= YOUR INSTRUCTIONS =
Whatever pictures appear, omit them, and repeat the data below exactly.

======== INFORMATION

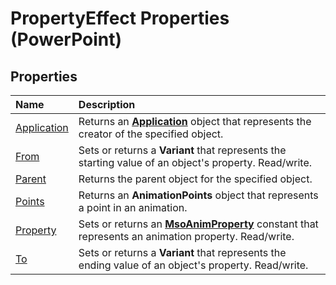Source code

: 
# PropertyEffect Properties (PowerPoint)

## Properties



|**Name**|**Description**|
|:-----|:-----|
|[Application](ffc1925d-c27b-bddb-2546-2f0957812943.md)|Returns an  **[Application](978c2b99-4271-b953-4283-73b5f3d96f41.md)** object that represents the creator of the specified object.|
|[From](314435d3-27aa-323b-65f4-de7f7864f30d.md)|Sets or returns a  **Variant** that represents the starting value of an object's property. Read/write.|
|[Parent](a6fa3de5-1c8a-cb3a-c47e-b41510834516.md)|Returns the parent object for the specified object.|
|[Points](6b9ff569-cbe8-0be0-fcba-2bdd969283fc.md)|Returns an  **AnimationPoints** object that represents a point in an animation.|
|[Property](bb0ef094-0edd-3bc4-c02a-70fc8646017e.md)|Sets or returns an  **[MsoAnimProperty](6e5d3977-5dd4-15d7-0e09-4514aead8ce8.md)** constant that represents an animation property. Read/write.|
|[To](453cc64b-88b7-e543-fff5-d218b8cc320f.md)|Sets or returns a  **Variant** that represents the ending value of an object's property. Read/write.|
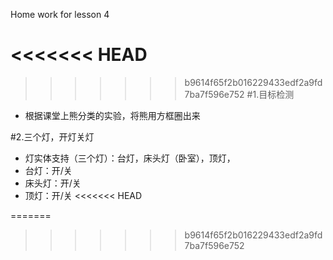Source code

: Home work for lesson 4

<<<<<<< HEAD
=======

>>>>>>> b9614f65f2b016229433edf2a9fd7ba7f596e752
#1.目标检测

- 根据课堂上熊分类的实验，将熊用方框圈出来


#2.三个灯，开灯关灯

- 灯实体支持（三个灯）：台灯，床头灯（卧室），顶灯，
- 台灯：开/关
- 床头灯：开/关
- 顶灯：开/关
<<<<<<< HEAD

=======
>>>>>>> b9614f65f2b016229433edf2a9fd7ba7f596e752
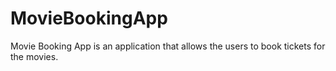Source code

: # MovieBookingApp
Movie Booking App is an application that allows the users to book tickets for the movies.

================

= TASK SOLUTION =
Source code

: 
# PropertyEffect Properties (PowerPoint)

## Properties



|**Name**|**Description**|
|:-----|:-----|
|[Application](ffc1925d-c27b-bddb-2546-2f0957812943.md)|Returns an  **[Application](978c2b99-4271-b953-4283-73b5f3d96f41.md)** object that represents the creator of the specified object.|
|[From](314435d3-27aa-323b-65f4-de7f7864f30d.md)|Sets or returns a  **Variant** that represents the starting value of an object's property. Read/write.|
|[Parent](a6fa3de5-1c8a-cb3a-c47e-b41510834516.md)|Returns the parent object for the specified object.|
|[Points](6b9ff569-cbe8-0be0-fcba-2bdd969283fc.md)|Returns an  **AnimationPoints** object that represents a point in an animation.|
|[Property](bb0ef094-0edd-3bc4-c02a-70fc8646017e.md)|Sets or returns an  **[MsoAnimProperty](6e5d3977-5dd4-15d7-0e09-4514aead8ce8.md)** constant that represents an animation property. Read/write.|
|[To](453cc64b-88b7-e543-fff5-d218b8cc320f.md)|Sets or returns a  **Variant** that represents the ending value of an object's property. Read/write.|
Source code

: Home work for lesson 4

<<<<<<< HEAD
=======

>>>>>>> b9614f65f2b016229433edf2a9fd7ba7f596e752
#1.目标检测

- 根据课堂上熊分类的实验，将熊用方框圈出来


#2.三个灯，开灯关灯

- 灯实体支持（三个灯）：台灯，床头灯（卧室），顶灯，
- 台灯：开/关
- 床头灯：开/关
- 顶灯：开/关
<<<<<<< HEAD

=======
>>>>>>> b9614f65f2b016229433edf2a9fd7ba7f596e752
Source code

: # MovieBookingApp
Movie Booking App is an application that allows the users to book tickets for the movies.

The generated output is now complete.